WORK INSTRUCTION: The required output is the exact run of lines below that opens at the line with "the crossing. Any" and closes at the line with "skeptic. The skeptic".

DATA TO EXAMINE:
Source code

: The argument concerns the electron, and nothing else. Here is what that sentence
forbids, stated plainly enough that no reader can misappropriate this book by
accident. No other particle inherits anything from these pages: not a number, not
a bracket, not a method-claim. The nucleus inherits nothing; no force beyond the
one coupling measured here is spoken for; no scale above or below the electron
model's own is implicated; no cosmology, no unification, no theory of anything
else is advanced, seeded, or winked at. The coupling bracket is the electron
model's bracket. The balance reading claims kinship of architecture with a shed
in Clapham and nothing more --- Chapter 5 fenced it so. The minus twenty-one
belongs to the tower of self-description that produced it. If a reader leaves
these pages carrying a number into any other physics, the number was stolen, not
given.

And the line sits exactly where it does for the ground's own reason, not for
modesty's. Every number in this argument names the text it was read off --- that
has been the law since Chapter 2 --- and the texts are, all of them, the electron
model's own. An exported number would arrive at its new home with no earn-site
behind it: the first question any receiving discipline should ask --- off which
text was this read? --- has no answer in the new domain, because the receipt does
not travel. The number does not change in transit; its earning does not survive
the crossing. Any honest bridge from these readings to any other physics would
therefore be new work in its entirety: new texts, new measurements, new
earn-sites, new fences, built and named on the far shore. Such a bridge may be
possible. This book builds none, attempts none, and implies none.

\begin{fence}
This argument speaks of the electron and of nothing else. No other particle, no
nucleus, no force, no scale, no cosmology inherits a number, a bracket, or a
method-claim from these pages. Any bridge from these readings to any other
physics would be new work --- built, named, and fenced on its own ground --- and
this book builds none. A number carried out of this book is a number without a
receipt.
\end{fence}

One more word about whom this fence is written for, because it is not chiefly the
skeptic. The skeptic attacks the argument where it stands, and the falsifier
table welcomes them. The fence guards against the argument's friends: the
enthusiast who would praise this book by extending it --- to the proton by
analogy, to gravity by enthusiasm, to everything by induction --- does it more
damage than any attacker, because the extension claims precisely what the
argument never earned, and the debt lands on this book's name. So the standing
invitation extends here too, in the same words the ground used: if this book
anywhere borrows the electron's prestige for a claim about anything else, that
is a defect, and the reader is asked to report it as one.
---
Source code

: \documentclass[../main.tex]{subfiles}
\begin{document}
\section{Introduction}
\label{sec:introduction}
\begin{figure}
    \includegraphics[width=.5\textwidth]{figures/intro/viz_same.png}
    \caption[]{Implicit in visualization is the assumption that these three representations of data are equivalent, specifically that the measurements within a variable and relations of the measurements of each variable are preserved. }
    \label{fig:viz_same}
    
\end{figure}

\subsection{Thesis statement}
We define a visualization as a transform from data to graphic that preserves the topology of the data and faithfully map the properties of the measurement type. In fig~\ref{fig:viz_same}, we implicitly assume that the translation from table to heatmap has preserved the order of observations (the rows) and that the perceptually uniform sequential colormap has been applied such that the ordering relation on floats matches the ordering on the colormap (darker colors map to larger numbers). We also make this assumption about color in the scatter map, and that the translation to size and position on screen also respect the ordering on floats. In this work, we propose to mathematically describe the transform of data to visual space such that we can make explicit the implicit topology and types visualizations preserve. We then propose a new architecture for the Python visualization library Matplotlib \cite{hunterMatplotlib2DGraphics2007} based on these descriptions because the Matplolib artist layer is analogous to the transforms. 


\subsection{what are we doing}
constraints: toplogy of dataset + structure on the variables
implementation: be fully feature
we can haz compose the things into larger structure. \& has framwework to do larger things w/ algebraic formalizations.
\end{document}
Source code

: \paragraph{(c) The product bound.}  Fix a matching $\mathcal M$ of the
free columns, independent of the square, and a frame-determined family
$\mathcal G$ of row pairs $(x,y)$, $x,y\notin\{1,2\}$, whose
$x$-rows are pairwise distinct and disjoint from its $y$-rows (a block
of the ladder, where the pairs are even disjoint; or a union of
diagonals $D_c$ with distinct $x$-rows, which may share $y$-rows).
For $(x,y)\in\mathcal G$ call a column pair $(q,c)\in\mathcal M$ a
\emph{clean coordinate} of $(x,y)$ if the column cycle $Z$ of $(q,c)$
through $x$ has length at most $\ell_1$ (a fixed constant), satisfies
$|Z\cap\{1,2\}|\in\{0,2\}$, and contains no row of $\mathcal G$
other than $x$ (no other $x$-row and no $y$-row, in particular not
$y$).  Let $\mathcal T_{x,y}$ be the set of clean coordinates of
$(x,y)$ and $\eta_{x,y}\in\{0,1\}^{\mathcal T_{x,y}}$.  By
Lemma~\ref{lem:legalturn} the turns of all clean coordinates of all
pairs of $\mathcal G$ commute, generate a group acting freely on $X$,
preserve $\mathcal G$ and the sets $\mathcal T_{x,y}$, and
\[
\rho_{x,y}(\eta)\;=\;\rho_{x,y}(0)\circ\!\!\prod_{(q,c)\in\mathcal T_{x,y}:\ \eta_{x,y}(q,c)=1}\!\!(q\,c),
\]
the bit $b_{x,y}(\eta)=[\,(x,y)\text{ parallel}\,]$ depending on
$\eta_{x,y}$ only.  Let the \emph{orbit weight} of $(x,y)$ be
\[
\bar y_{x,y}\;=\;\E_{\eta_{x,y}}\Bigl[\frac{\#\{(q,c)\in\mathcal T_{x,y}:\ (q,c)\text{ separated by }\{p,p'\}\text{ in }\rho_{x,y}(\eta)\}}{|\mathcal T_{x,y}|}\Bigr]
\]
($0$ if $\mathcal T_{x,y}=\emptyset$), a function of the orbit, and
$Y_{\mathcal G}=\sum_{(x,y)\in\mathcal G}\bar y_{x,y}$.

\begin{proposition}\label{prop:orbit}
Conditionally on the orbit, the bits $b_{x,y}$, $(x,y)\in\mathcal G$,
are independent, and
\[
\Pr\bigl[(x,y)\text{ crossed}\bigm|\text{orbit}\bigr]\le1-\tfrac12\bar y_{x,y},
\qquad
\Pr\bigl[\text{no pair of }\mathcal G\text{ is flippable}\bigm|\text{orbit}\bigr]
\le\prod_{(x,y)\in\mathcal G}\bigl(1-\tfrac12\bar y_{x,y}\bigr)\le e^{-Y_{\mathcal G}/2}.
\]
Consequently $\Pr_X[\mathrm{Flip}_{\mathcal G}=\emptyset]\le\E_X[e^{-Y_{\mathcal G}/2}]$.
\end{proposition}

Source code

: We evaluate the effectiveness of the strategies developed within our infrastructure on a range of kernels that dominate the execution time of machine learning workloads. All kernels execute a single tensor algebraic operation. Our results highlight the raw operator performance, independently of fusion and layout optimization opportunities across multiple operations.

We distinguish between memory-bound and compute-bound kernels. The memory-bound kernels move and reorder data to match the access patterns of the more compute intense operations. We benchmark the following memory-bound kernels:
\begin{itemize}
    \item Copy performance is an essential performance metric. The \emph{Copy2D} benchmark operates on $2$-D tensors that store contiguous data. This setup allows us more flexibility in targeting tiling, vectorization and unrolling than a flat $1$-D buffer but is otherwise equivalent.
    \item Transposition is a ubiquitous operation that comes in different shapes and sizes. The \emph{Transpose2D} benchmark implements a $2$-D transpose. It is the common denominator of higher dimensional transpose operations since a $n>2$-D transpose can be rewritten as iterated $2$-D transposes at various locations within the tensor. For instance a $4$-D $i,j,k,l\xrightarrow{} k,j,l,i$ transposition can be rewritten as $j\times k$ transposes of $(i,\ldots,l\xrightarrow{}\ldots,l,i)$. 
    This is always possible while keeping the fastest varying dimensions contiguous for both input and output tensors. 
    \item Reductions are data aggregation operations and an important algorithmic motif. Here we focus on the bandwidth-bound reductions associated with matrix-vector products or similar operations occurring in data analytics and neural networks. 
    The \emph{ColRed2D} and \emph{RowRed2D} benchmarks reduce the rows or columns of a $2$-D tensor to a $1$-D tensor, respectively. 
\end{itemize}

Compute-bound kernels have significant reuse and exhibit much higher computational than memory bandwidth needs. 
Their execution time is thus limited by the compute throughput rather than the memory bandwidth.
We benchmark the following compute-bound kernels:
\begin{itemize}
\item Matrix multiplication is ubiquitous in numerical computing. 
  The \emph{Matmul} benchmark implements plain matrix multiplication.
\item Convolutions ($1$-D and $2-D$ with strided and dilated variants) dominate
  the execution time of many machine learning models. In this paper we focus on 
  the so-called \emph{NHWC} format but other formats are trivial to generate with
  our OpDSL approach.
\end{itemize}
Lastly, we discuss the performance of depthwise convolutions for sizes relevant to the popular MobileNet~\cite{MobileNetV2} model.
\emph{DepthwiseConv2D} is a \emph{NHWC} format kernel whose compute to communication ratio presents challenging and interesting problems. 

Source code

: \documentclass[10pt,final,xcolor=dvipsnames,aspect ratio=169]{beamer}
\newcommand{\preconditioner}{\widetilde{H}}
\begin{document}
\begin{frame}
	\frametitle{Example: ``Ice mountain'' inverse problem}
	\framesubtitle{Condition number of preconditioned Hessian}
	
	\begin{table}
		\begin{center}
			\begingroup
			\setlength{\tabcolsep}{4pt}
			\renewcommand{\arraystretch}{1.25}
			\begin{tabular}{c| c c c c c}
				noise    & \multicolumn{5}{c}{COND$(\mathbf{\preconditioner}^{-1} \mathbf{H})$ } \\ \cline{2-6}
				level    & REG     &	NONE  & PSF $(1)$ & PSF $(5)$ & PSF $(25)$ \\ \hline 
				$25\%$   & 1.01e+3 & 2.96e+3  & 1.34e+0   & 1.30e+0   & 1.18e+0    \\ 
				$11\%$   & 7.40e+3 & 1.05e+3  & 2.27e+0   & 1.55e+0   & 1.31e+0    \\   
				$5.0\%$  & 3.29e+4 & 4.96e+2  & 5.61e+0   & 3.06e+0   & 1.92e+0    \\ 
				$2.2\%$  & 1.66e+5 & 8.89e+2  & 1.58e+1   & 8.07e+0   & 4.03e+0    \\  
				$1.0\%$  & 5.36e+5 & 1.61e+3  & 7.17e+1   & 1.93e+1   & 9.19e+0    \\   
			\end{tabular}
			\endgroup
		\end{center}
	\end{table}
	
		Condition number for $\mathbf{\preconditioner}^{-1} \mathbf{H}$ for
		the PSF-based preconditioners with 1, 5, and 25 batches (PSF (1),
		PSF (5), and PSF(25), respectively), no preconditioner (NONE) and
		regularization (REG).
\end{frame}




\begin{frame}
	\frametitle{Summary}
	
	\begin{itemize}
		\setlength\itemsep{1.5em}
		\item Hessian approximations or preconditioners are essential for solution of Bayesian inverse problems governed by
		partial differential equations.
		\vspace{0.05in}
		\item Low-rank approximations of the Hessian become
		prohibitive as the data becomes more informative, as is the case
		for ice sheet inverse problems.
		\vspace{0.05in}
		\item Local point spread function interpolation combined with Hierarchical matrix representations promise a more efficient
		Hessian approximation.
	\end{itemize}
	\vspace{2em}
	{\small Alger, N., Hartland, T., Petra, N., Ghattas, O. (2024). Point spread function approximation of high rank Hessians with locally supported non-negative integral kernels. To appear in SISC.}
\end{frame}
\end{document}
* * *
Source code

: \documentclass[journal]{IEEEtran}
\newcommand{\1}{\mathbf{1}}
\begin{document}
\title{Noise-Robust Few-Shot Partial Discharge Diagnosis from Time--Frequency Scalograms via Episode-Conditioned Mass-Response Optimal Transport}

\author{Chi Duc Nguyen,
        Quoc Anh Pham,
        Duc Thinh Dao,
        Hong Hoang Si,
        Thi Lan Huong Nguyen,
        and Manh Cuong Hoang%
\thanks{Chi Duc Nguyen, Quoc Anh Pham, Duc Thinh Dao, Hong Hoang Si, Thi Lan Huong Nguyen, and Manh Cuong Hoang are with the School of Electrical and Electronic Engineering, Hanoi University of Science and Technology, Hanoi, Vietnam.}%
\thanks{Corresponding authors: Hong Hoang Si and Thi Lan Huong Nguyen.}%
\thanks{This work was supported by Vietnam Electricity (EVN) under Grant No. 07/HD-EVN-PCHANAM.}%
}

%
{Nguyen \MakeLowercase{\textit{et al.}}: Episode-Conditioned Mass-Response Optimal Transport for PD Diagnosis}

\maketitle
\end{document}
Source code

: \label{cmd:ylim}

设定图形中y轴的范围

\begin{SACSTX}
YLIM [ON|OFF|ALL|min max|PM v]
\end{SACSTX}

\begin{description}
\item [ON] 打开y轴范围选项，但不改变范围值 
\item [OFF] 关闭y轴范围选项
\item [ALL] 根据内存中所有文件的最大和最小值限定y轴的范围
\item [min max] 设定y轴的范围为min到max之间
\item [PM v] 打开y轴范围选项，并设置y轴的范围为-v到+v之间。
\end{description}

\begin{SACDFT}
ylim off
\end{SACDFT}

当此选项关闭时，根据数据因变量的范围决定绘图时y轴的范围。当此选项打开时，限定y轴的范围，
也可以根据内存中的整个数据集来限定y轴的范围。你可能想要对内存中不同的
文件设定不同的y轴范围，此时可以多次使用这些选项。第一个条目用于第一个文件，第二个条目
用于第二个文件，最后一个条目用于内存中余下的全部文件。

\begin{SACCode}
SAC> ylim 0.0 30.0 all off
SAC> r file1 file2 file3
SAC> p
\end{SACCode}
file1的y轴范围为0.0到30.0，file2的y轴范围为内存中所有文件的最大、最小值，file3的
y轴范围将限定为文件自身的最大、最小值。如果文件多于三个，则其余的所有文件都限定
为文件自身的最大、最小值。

EXERCISE OUTPUT:
the crossing. Any honest bridge from these readings to any other physics would
therefore be new work in its entirety: new texts, new measurements, new
earn-sites, new fences, built and named on the far shore. Such a bridge may be
possible. This book builds none, attempts none, and implies none.

\begin{fence}
This argument speaks of the electron and of nothing else. No other particle, no
nucleus, no force, no scale, no cosmology inherits a number, a bracket, or a
method-claim from these pages. Any bridge from these readings to any other
physics would be new work --- built, named, and fenced on its own ground --- and
this book builds none. A number carried out of this book is a number without a
receipt.
\end{fence}

One more word about whom this fence is written for, because it is not chiefly the
skeptic. The skeptic attacks the argument where it stands, and the falsifier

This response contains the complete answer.